** EXTRACTED MATERIAL follows **

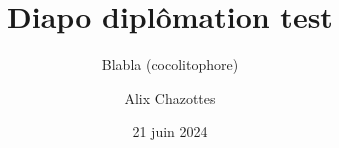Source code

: \documentclass{beamer}
\title[Diapo diplômation test]{Diapo diplômation test}
\subtitle{Blabla (cocolitophore)}
\author{Alix Chazottes}
\institute{CentraleSupélec}
\date{21 juin 2024}
\begin{document}
\begin{frame}
  \titlepage
\end{frame}


\end{document}
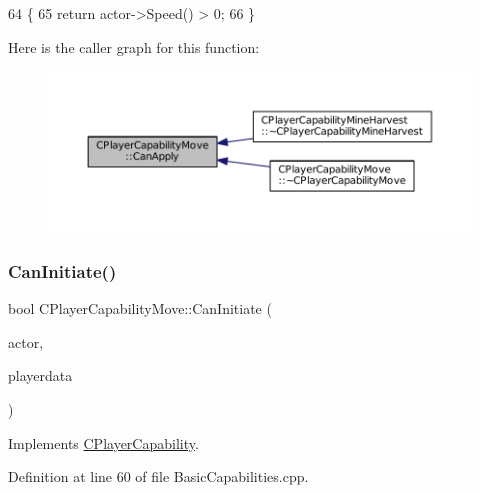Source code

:\begin{DoxyCode}
64                                                                                                            
                                                 \{
65     \textcolor{keywordflow}{return} actor->Speed() > 0;
66 \}
\end{DoxyCode}
Here is the caller graph for this function\+:\nopagebreak
\begin{figure}[H]
\begin{center}
\leavevmode
\includegraphics[width=350pt]{classCPlayerCapabilityMove_a76cbb0fa4051961c00e3169d11d76568_icgraph}
\end{center}
\end{figure}
\hypertarget{classCPlayerCapabilityMove_aef25bc0d224e993c46f5cd4cd6b8b7c8}{}\label{classCPlayerCapabilityMove_aef25bc0d224e993c46f5cd4cd6b8b7c8} 
\subsubsection{\texorpdfstring{Can\+Initiate()}{CanInitiate()}}
{\footnotesize\ttfamily bool C\+Player\+Capability\+Move\+::\+Can\+Initiate (\begin{DoxyParamCaption}\item[{std\+::shared\+\_\+ptr$<$ \hyperlink{classCPlayerAsset}{C\+Player\+Asset} $>$}]{actor,  }\item[{std\+::shared\+\_\+ptr$<$ \hyperlink{classCPlayerData}{C\+Player\+Data} $>$}]{playerdata }\end{DoxyParamCaption})\hspace{0.3cm}{\ttfamily [virtual]}}



Implements \hyperlink{classCPlayerCapability_aa83b1e1fcaff2985c378132d679154ea}{C\+Player\+Capability}.



Definition at line 60 of file Basic\+Capabilities.\+cpp.



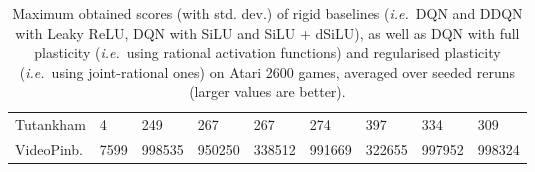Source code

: \documentclass[accepted]{article}
\theoremstyle{plain}
\theoremstyle{definition}
\theoremstyle{remark}
\newcommand{\ie}{\emph{i.e.}~}
\begin{document}
\begin{table}[H]
{\begin{tabular}{@{}lllllllll@{}}
\multicolumn{1}{l|}{Tutankham}  & \multicolumn{1}{l|}{4}      & 249                       & 267                      & \multicolumn{1}{l|}{267}    & \multicolumn{1}{l|}{274}    & 397                      & 334                      & 309                             \\
\multicolumn{1}{l|}{VideoPinb.} & \multicolumn{1}{l|}{7599}   & 998535                    & 950250                   & \multicolumn{1}{l|}{338512} & \multicolumn{1}{l|}{991669} & 322655                   & 997952                   & 998324                          \\ \bottomrule
\end{tabular}
}
\caption{Maximum obtained scores (with std. dev.) of rigid baselines (\ie DQN and DDQN with Leaky ReLU, DQN with SiLU and SiLU + dSiLU), as well as DQN with full plasticity (\ie using rational activation functions) and regularised plasticity (\ie using joint-rational ones) on Atari 2600 games, averaged over  seeded reruns (larger values are better).}
\end{table}
\end{document}
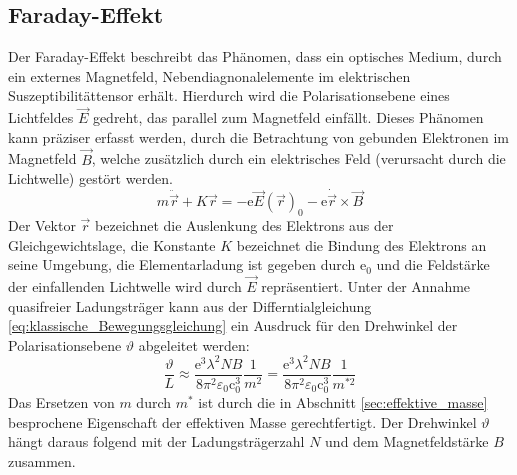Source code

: \subsection{Faraday-Effekt}
Der Faraday-Effekt beschreibt das Phänomen, dass ein optisches
Medium, durch ein externes Magnetfeld, Nebendiagnonalelemente im elektrischen Suszeptibilitättensor erhält.
Hierdurch wird die Polarisationsebene eines Lichtfeldes $\vec{E}$ gedreht, das parallel zum Magnetfeld einfällt.
Dieses Phänomen kann präziser erfasst werden, durch die Betrachtung von gebunden Elektronen im Magnetfeld $\vec{B}$, welche zusätzlich durch ein elektrisches Feld (verursacht durch die Lichtwelle) gestört werden.
\begin{equation}
  \label{eq:klassische_Bewegungsgleichung}
  m\ddot{\vec{r}}+K\vec{r}=-\text{e}\vec{E}(\vec{r})_0-\text{e}\dot{\vec{r}}\times\vec{B}
\end{equation}
Der Vektor $\vec{r}$ bezeichnet die Auslenkung des Elektrons aus der Gleichgewichtslage, die Konstante $K$ bezeichnet die Bindung des Elektrons an seine Umgebung, die Elementarladung
ist gegeben durch $\text{e}_0$ und die Feldstärke der einfallenden Lichtwelle
wird durch $\vec{E}$ repräsentiert.
Unter der Annahme quasifreier Ladungsträger kann
aus der Differntialgleichung \eqref{eq:klassische_Bewegungsgleichung} ein Ausdruck
für den Drehwinkel der Polarisationsebene $\vartheta$ abgeleitet werden:
\begin{equation}
  \label{eq:drehwinkel}
  \frac{\vartheta}{L}\approx \frac{\text{e}^3\lambda^2 NB}{8\pi^2\varepsilon_0\text{c}_0^3}\frac{1}{m^2} = \frac{\text{e}^3\lambda^2 NB}{8\pi^2\varepsilon_0\text{c}_0^3}\frac{1}{m^{*2}}
\end{equation}
Das Ersetzen von $m$ durch $m^*$ ist durch die in Abschnitt \ref{sec:effektive_masse}
besprochene Eigenschaft der effektiven Masse gerechtfertigt.
Der Drehwinkel $\vartheta$ hängt daraus folgend mit der Ladungsträgerzahl $N$ und dem Magnetfeldstärke $B$ zusammen.
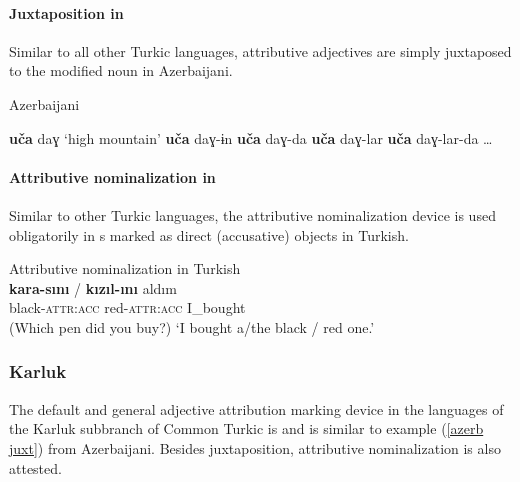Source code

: \paragraph*{Juxtaposition in }
Similar to all other Turkic languages, attributive adjectives are simply juxtaposed to the modified noun in Azerbaijani.
\begin{exe}
\settowidth{}
\ex
\label{azerb juxt}
\rm{Azerbaijani \citep[59–60]{siraliev-etal1971}}
\begin{xlist}
\ex	\textbf{uča} daɣ 		\rm{‘high mountain’}	
\ex	\textbf{uča} daɣ-ɨn						
\ex	\textbf{uča} daɣ-da 						
\ex	\textbf{uča} daɣ-lar 						
\ex	\textbf{uča} daɣ-lar-da 					
\ex \dots
\end{xlist}
\end{exe}

\paragraph*{Attributive nominalization in }
\label{turkish synchr}
Similar to other Turkic languages, the attributive nominalization device is used obligatorily in s marked as direct (accusative) objects in Turkish.
\begin{exe}
\ex 
\label{turkish headless acc}	
\rm{Attributive nominalization in Turkish \citep[7]{benzing1993b}}\\ 
\gll	\textbf{kara-sını} / \textbf{kızıl-ını} aldım\\
 	black-\textsc{attr:acc} { } red-\textsc{attr:acc} I\_bought\\
\glt 	(Which pen did you buy?) ‘I bought a/the black / red one.’
\end{exe}
 
\subsubsection{Karluk}
The default and general adjective attribution marking device in the languages of the Karluk subbranch of Common Turkic is  and is similar to example (\ref{azerb juxt}) from Azerbaijani. Besides juxtaposition, attributive nominalization is also attested.

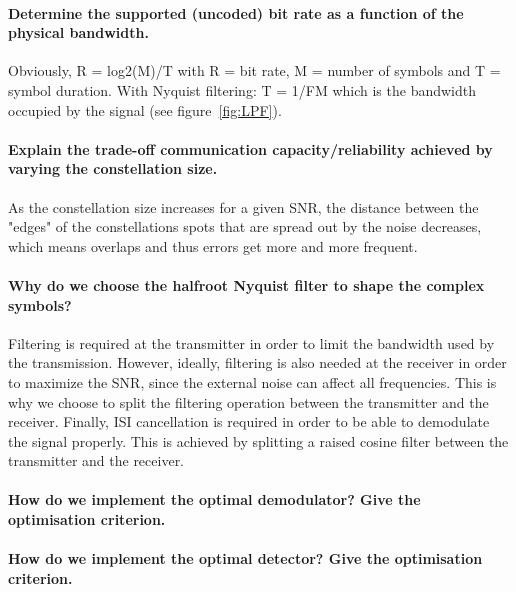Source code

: \paragraph{Determine the supported (uncoded) bit rate as a function of the physical bandwidth.} Obviously, R = log2(M)/T with R = bit rate, M = number of symbols and T = symbol duration. With Nyquist filtering: T = 1/FM which is the bandwidth occupied by the signal (see figure~\ref{fig:LPF}).
\paragraph{Explain the trade-off communication capacity/reliability achieved by varying the constellation size.}
As the constellation size increases for a given SNR, the distance between the "edges" of the constellations spots that are spread out by the noise decreases, which means overlaps and thus errors get more and more frequent.
\paragraph{Why do we choose the halfroot Nyquist filter to shape the complex symbols?}
Filtering is required at the transmitter in order to limit the bandwidth used by the transmission. However, ideally, filtering is also needed at the receiver in order to maximize the SNR, since the external noise can affect all frequencies. This is why we choose to split the filtering operation between the transmitter and the receiver. Finally, ISI cancellation is required in order to be able to demodulate the signal properly. This is achieved by splitting a raised cosine filter between the transmitter and the receiver.
\paragraph{How do we implement the optimal demodulator? Give the optimisation criterion.}

\paragraph{How do we implement the optimal detector? Give the optimisation criterion.}
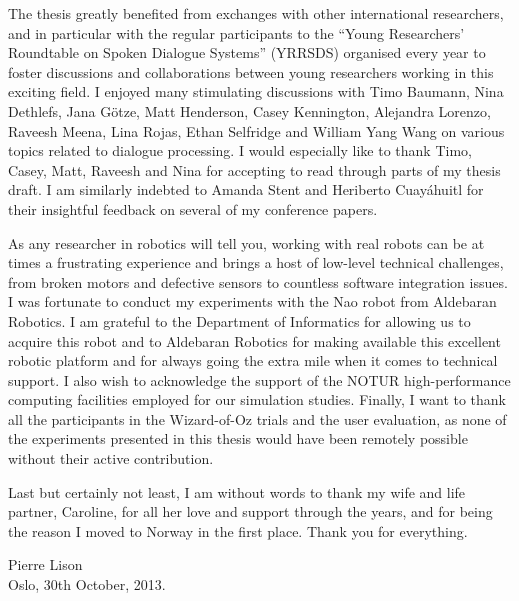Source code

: The thesis greatly benefited from exchanges with other international researchers, and in particular with the regular participants to the ``Young Researchers' Roundtable on Spoken Dialogue Systems'' (YRRSDS) organised every year to foster discussions and collaborations between young researchers working in this exciting field. I enjoyed many stimulating discussions with Timo Baumann, Nina Dethlefs, Jana G\"otze,  Matt Henderson, Casey Kennington, Alejandra Lorenzo, Raveesh Meena, Lina Rojas, Ethan Selfridge and William Yang Wang on various topics related to dialogue processing.  I would especially like to thank Timo, Casey, Matt, Raveesh and Nina for accepting to read through parts of my thesis draft. I am similarly indebted to Amanda Stent and Heriberto Cuay\'{a}huitl for their insightful feedback on several of my conference papers.

As any researcher in robotics will tell you, working with real robots can be at times a frustrating experience and brings a host of low-level technical challenges, from broken motors and defective sensors to countless software integration issues. I was fortunate to conduct my experiments with the Nao robot from Aldebaran Robotics.  I am grateful to the Department of Informatics for allowing us to acquire this robot and to Aldebaran Robotics for making available this excellent robotic platform and for always going the extra mile when it comes to technical support. I also wish to acknowledge the support of the NOTUR high-performance computing facilities employed for our simulation studies. Finally, I want to thank all the participants in the Wizard-of-Oz trials and the user evaluation, as none of the experiments presented in this thesis would have been remotely possible without their active contribution.

Last but certainly not least, I am without words to thank my wife and life partner, Caroline, for all her love and support through the years, and for being the reason I moved to Norway in the first place. Thank you for everything.

\vspace{1cm}

\begin{flushright}Pierre Lison \\ Oslo, 30th October, 2013. \end{flushright}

** End of EXTRACTED MATERIAL **

• **ABOUT THIS TASK**
Extract every line from the records above that contains the word "Nyquist".

• **RESPONSE TO THE TASK**
: \paragraph{Determine the supported (uncoded) bit rate as a function of the physical bandwidth.} Obviously, R = log2(M)/T with R = bit rate, M = number of symbols and T = symbol duration. With Nyquist filtering: T = 1/FM which is the bandwidth occupied by the signal (see figure~\ref{fig:LPF}).
\paragraph{Why do we choose the halfroot Nyquist filter to shape the complex symbols?}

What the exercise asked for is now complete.